A principle of Open Data Services is that we routinely reuse code across different projects and publish our work on Github. We think this makes sense — it means we can spend more time improving and tailoring our systems for a specific project, rather than reinventing the wheel.

Beyond our co-operative, we think sharing code strengthens the open data ecosystem overall. It avoids duplicating work, makes bugs easier to find and fix, and builds trust in tools.

But while Github repositories and open source licenses provide the means, we know that passively publishing open source code is not enough. Over the last five years, our co-operative has learned that building networks and collaborating is crucial to sharing code actually making an impact.

We’ve recently completed some work to standardise code used to test data for the Open Contracting Data Standard (OCDS) and the Beneficial Ownership Data Standard (BODS).

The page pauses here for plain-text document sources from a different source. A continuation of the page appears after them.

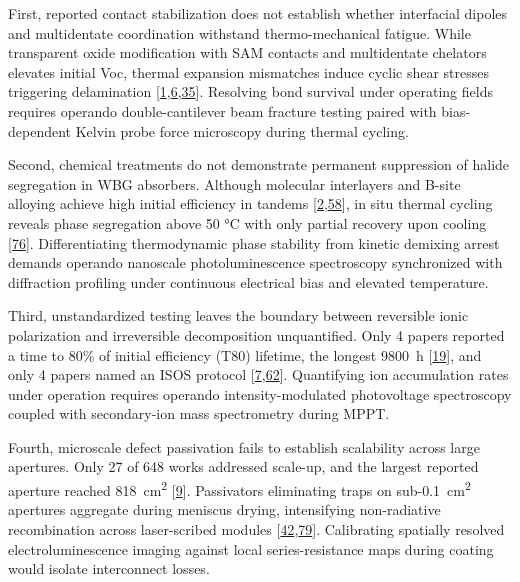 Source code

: \documentclass[
  11pt,
]{article}
\begin{document}
First, reported contact stabilization does not establish whether
interfacial dipoles and multidentate coordination withstand
thermo-mechanical fatigue. While transparent oxide modification with SAM
contacts and multidentate chelators elevates initial Voc, thermal
expansion mismatches induce cyclic shear stresses triggering
delamination
{[}\href{https://doi.org/10.1126/sciadv.aei2945}{1},\href{https://doi.org/10.1002/adma.73807}{6},\href{https://doi.org/10.1021/acsenergylett.6c01489}{35}{]}.
Resolving bond survival under operating fields requires operando
double-cantilever beam fracture testing paired with bias-dependent
Kelvin probe force microscopy during thermal cycling.

Second, chemical treatments do not demonstrate permanent suppression of
halide segregation in WBG absorbers. Although molecular interlayers and
B-site alloying achieve high initial efficiency in tandems
{[}\href{https://doi.org/10.1002/anie.1676645}{2},\href{https://doi.org/10.1002/aenm.71317}{58}{]},
in situ thermal cycling reveals phase segregation above 50 °C with only
partial recovery upon cooling
{[}\href{https://doi.org/10.1021/acsenergylett.6c00992}{76}{]}.
Differentiating thermodynamic phase stability from kinetic demixing
arrest demands operando nanoscale photoluminescence spectroscopy
synchronized with diffraction profiling under continuous electrical bias
and elevated temperature.

Third, unstandardized testing leaves the boundary between reversible
ionic polarization and irreversible decomposition unquantified. Only 4
papers reported a time to 80\% of initial efficiency (T80) lifetime, the
longest \qty{9800}{\hour}
{[}\href{https://doi.org/10.1002/adma.74243}{19}{]}, and only 4 papers
named an ISOS protocol
{[}\href{https://doi.org/10.1126/sciadv.aeg1456}{7},\href{https://doi.org/10.1021/acsenergylett.6c01517}{62}{]}.
Quantifying ion accumulation rates under operation requires operando
intensity-modulated photovoltage spectroscopy coupled with secondary-ion
mass spectrometry during MPPT.

Fourth, microscale defect passivation fails to establish scalability
across large apertures. Only 27 of 648 works addressed scale-up, and the
largest reported aperture reached \qty{818}{\centi\meter\squared}
{[}\href{https://doi.org/10.1021/jacs.6c06932}{9}{]}. Passivators
eliminating traps on sub-\qty{0.1}{\centi\meter\squared} apertures
aggregate during meniscus drying, intensifying non-radiative
recombination across laser-scribed modules
{[}\href{https://doi.org/10.1126/sciadv.aed6327}{42},\href{https://doi.org/10.1002/solr.70375}{79}{]}.
Calibrating spatially resolved electroluminescence imaging against local
series-resistance maps during coating would isolate interconnect losses.
\end{document}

Because we publish our work openly and work closely with other organisations, we knew the work was technically possible — so we began to build something more generically applicable.

Both the OCDS and BODS are described in a similar way, using JSON Schemas and CSV codelists. In order to use code written for OCDS for BODS, we had to separate out some of the bits of the code that were specific to the way OCDS works.

As part of the project, we wanted to make it easier for other people to reuse this code on other data standards that are described in a technically similar way. With the help of James McKinney from Open Contracting Partnership, we’ve created a separate repository of generic code where it can be worked on separately.

You can read the documentation and find out how to reuse the library. Our aim is to create code that will work as a testing tool on any data standard defined in a similar way.